The fossils have been unearthed at Ziegler Reservoir, which is just outside the village and is being expanded due to municipal water needs. Construction worker Jesse Steele of Palisade found the first bone Oct. 14. Some 600 more were found last fall, and more than 4,800 more were removed this spring by museum staff and volunteers.

Work now will resume on the reservoir project, but Johnson said the reservoir water will help protect remaining fossils from oxygen and preserve them for possible further excavation in the future.

The bones of 26 different vertebrates have been found at the site. Among them are seven large mammals, which besides the mastodon include the giant bison, ground sloth, Columbian mammoth, deer, horse and camel. Bat, otter, muskrat, frog, bird, rabbit, beaver and other animal bones also have been discovered.

With many recovered fossils still not identified, Johnson thinks 30 to 40 different animals eventually might be represented in the collection.

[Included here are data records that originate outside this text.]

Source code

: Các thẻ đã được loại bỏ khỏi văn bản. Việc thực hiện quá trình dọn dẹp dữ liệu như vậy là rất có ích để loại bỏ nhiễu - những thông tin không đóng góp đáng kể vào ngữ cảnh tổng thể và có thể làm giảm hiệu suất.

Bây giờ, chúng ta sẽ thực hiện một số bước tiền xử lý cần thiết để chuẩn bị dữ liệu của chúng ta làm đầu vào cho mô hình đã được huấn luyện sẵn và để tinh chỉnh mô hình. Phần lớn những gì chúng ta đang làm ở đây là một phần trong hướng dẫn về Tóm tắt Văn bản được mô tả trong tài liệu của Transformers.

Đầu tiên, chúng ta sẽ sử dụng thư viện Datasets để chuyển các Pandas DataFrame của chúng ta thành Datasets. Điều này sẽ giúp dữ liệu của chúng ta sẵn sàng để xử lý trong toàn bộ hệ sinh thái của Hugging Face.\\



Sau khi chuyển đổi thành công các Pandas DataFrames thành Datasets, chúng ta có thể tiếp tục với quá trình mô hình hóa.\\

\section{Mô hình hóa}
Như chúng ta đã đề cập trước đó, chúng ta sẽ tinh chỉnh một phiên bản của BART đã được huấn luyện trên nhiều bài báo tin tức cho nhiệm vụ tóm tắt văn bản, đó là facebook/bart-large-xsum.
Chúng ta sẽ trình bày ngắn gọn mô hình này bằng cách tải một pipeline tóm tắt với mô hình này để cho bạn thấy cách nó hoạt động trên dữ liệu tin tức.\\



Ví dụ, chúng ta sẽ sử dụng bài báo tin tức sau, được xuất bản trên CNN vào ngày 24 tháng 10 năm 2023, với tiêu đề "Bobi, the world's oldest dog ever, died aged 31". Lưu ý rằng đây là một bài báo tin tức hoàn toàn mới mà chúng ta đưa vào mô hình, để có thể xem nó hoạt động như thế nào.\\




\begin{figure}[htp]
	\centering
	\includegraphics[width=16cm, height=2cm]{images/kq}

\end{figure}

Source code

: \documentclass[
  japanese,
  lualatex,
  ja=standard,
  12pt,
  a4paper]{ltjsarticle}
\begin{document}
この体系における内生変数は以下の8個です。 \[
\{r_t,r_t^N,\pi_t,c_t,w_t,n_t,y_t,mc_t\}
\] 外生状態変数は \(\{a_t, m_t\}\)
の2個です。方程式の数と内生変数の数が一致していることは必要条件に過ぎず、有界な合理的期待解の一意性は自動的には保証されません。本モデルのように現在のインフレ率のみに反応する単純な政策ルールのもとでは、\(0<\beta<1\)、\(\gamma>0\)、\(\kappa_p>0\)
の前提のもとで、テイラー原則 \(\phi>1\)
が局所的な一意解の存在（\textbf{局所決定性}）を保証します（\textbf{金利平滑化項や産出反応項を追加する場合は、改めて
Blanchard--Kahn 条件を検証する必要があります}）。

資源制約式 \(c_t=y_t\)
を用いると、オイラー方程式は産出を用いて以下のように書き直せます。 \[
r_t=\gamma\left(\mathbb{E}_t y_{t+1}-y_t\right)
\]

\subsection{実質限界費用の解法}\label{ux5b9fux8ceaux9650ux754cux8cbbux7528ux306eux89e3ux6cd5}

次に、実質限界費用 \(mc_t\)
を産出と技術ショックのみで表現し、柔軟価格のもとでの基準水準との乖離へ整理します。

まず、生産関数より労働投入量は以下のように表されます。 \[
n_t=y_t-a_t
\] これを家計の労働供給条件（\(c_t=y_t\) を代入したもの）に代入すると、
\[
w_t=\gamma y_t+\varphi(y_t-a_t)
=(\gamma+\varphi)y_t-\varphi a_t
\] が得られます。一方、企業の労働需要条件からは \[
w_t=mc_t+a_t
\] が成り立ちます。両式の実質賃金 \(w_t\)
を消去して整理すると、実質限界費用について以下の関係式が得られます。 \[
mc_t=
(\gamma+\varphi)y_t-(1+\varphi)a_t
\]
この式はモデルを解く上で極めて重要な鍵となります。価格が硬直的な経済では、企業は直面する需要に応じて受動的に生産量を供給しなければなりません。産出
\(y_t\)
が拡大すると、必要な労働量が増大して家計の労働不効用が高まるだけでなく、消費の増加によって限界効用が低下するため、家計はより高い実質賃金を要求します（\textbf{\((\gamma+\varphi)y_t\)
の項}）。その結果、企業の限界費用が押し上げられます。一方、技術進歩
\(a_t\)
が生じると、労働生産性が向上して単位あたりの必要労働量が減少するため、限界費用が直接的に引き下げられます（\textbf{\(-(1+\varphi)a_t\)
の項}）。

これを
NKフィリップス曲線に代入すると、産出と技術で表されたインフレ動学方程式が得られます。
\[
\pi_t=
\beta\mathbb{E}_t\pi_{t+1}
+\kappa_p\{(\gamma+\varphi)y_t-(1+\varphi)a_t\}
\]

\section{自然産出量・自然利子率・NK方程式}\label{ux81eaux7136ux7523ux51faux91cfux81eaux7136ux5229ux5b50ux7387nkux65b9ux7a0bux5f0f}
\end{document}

This spring, on any given day about 50 people with shovels worked the site. Altogether, more than 230 museum staff, volunteers, interns, outside scientists and others were involved in this year’s excavation, and moved 8,000 tons of dirt by shovel.

“We worked that outcrop like ants on a hill,” Johnson said.

Crews focused on removing all of the fossil-bearing layer beneath what will be the site of the reservoir dam.

“We simply dug our way through this problem and dug all of the dirt out of the hole,” Johnson said.

A few museum representatives will remain this summer at the reservoir site, which has continued to yield more bones, including during Hickenlooper’s visit to the site Thursday. Hickenlooper also marveled at the layers of leaves still visible in peat that is tens of thousands of years old.

Researchers think some of the fossils date back 100,000 years or more. Their work now shifts to the museum, where they will carefully unpack and analyze bones to try to learn answers to questions.

“Over the next 12 to 18 months amazing things are going to come out of those plaster jackets,” Johnson said.

One question scientists hope to answer is exactly what caused the bones of so many animals to end up in the Ice Age lake. Johnson said the lake itself may have held dangers such as predators or steep walls that could have imperiled the animals.

Research also will focus on the Ice Age Rocky Mountain climate record that the site yielded. Previously no such record existed, and scientists had to extrapolate from evidence in places such as Greenland.

As far as changes go, Johnson said the fossil dig shifted the very direction of the museum.

“This is the largest discovery that the Denver Museum of Nature & Science has ever been involved with,” he said.

The museum, Snowmass Village and the Snowmass Water and Sanitation District are jointly working to raise $1.03 million to cover costs related to excavation, research, education and other activities, and more than half of the goal has been met.

Johnson and Hickenlooper praised the cooperation of the town, district and others in accommodating the dig, despite the challenges it presented.

Said Johnson, “Usually in these things somebody wants to fight somebody about something. Well, that just didn’t happen in this thing.”